I laid out the sections of an orange on the floor as I freed them. There were eleven, a frustrating number. Oranges mostly have ten. I peeled another, hoping not to get another eleven, and got a nine, which was a pleasant surprise. The curved sections of an orange make a good spiral, and with twenty sections, I could make three complete rotations with no section left over. Once I’d laid out the pattern, I ate every part of it, savoring each bite as if it were my last.
When I had eaten all the oranges and no one had come for me, I moved to sit on the couch instead of behind it. The room was meant for private meetings and was not large. One side table held a vase full of flowers. The other had held the fruit I’d just eaten. There was a mosaic on the floor with the storm god in the center medallion, surrounded by his children. Alyta, goddess of the gentle rain, had a gold garland. Her sisters and brothers, less welcome in their attention, had silver ones.

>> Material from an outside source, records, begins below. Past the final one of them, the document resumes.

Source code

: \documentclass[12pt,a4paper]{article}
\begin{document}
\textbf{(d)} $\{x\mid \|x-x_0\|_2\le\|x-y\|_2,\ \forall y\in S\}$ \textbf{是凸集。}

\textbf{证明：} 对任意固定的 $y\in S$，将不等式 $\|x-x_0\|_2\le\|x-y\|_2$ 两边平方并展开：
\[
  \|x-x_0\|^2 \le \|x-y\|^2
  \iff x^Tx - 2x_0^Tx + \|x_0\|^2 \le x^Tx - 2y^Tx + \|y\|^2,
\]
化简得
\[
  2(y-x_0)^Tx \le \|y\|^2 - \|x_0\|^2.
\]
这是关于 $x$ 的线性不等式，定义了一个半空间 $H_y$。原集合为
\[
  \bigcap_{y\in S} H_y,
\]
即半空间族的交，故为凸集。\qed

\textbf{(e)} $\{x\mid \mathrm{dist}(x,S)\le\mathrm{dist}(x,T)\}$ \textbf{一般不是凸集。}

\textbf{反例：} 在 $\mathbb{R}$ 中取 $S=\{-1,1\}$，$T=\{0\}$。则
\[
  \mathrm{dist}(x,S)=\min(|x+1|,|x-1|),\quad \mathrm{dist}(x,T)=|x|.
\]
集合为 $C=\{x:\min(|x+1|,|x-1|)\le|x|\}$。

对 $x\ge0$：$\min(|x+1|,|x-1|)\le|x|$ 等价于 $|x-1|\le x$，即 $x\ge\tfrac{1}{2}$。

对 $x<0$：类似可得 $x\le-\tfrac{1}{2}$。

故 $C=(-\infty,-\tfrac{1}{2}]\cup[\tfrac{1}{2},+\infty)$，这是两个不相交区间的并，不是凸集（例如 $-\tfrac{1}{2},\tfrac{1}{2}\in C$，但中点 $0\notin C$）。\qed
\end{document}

In addition to the doorway the king had stumbled through, there were windows and a doorway to the courtyard outside. I went to look at it. There was nothing interesting to see, only empty pavement and the rectangular reservoir in the center to collect water. The reservoir was empty, probably cracked, as it had recently rained.
When the latch on the door behind me lifted, there was no time to get back to my couch to hide. I slid around the doorpost into the courtyard, where there was not even a flowerpot to conceal me. On hands and knees, I scuttled across the pavement and dropped into the empty reservoir, rolling myself up against the side and hoping that anyone checking the courtyard from the doorway might overlook me.
I heard someone say, “Sir, the juice is still wet. He can’t be far.”
“He isn’t,” said Teleus, captain of the guard.
I opened my eyes to see him staring down at me.
With his hand wrapped around my upper arm, Teleus marched me through the waiting room and directly to the bedside where the king lay propped up on pillows, sweaty and pale. Medander saw me first and lunged forward, fist raised.
“Stop,” whispered the king.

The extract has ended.